## Aim of the exercise
Only lines with the word "href" belong in the answer; copy them from the records below.

(Plain-text document sources)
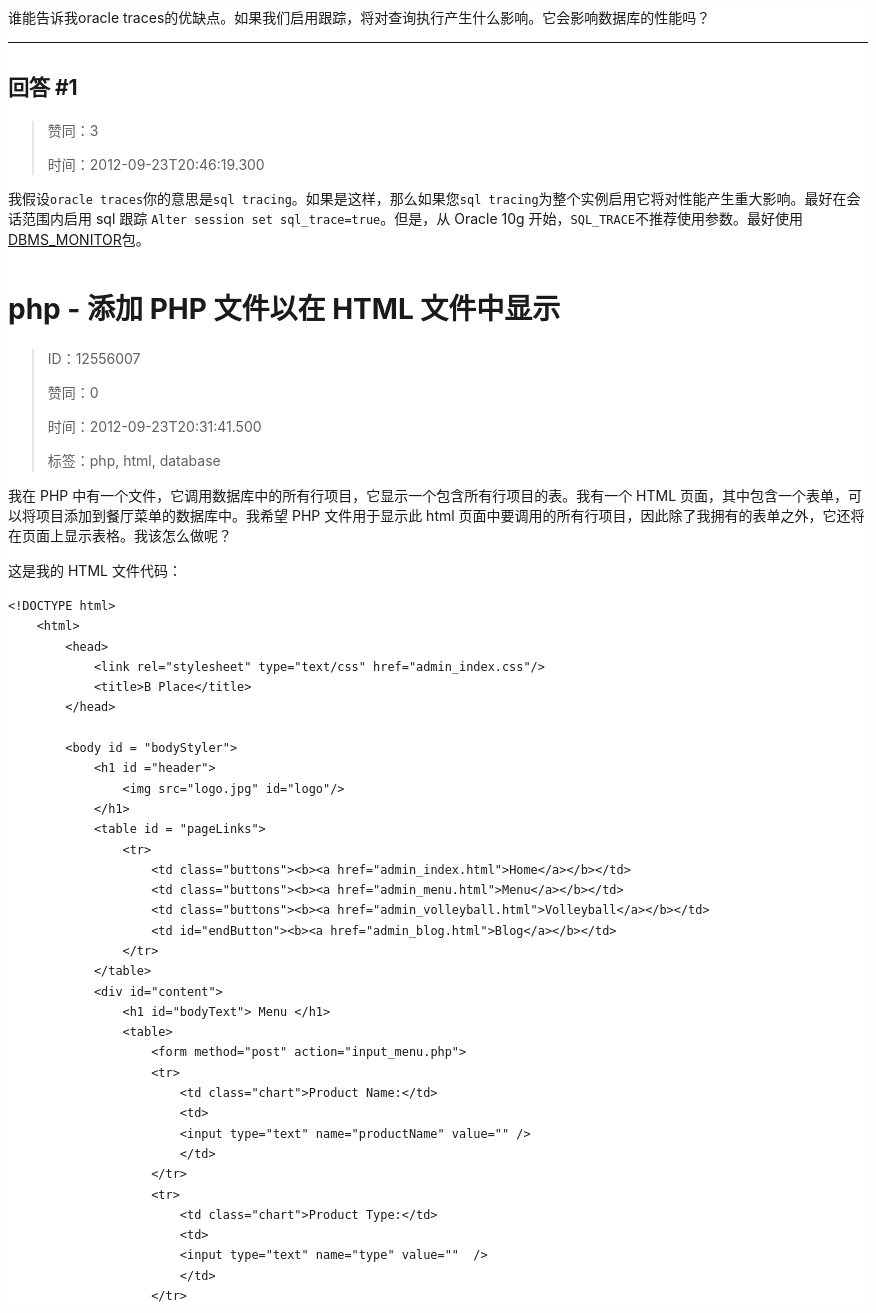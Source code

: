 谁能告诉我oracle traces的优缺点。如果我们启用跟踪，将对查询执行产生什么影响。它会影响数据库的性能吗？

* * *

## 回答 #1

> 赞同：3
> 
> 时间：2012-09-23T20:46:19.300

我假设`oracle traces`你的意思是`sql tracing`。如果是这样，那么如果您`sql tracing`为整个实例启用它将对性能产生重大影响。最好在会话范围内启用 sql 跟踪 `Alter session set sql_trace=true`。但是，从 Oracle 10g 开始，`SQL_TRACE`不推荐使用参数。最好使用[DBMS_MONITOR](http://docs.oracle.com/cd/B19306_01/appdev.102/b14258/d_monitor.htm#i1003993)包。

# php - 添加 PHP 文件以在 HTML 文件中显示

> ID：12556007
> 
> 赞同：0
> 
> 时间：2012-09-23T20:31:41.500
> 
> 标签：php, html, database

我在 PHP 中有一个文件，它调用数据库中的所有行项目，它显示一个包含所有行项目的表。我有一个 HTML 页面，其中包含一个表单，可以将项目添加到餐厅菜单的数据库中。我希望 PHP 文件用于显示此 html 页面中要调用的所有行项目，因此除了我拥有的表单之外，它还将在页面上显示表格。我该怎么做呢？

这是我的 HTML 文件代码：

```
<!DOCTYPE html>
    <html>
        <head>
            <link rel="stylesheet" type="text/css" href="admin_index.css"/>
            <title>B Place</title>
        </head>

        <body id = "bodyStyler">
            <h1 id ="header">
                <img src="logo.jpg" id="logo"/>
            </h1>
            <table id = "pageLinks">
                <tr>
                    <td class="buttons"><b><a href="admin_index.html">Home</a></b></td>
                    <td class="buttons"><b><a href="admin_menu.html">Menu</a></b></td>
                    <td class="buttons"><b><a href="admin_volleyball.html">Volleyball</a></b></td>
                    <td id="endButton"><b><a href="admin_blog.html">Blog</a></b></td>
                </tr>
            </table>
            <div id="content">
                <h1 id="bodyText"> Menu </h1>
                <table>
                    <form method="post" action="input_menu.php">
                    <tr>
                        <td class="chart">Product Name:</td>
                        <td>
                        <input type="text" name="productName" value="" />
                        </td>
                    </tr>
                    <tr>
                        <td class="chart">Product Type:</td>
                        <td>
                        <input type="text" name="type" value=""  />
                        </td>
                    </tr>
```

## Solution for this exercise
            <link rel="stylesheet" type="text/css" href="admin_index.css"/>
                    <td class="buttons"><b><a href="admin_index.html">Home</a></b></td>
                    <td class="buttons"><b><a href="admin_menu.html">Menu</a></b></td>
                    <td class="buttons"><b><a href="admin_volleyball.html">Volleyball</a></b></td>
                    <td id="endButton"><b><a href="admin_blog.html">Blog</a></b></td>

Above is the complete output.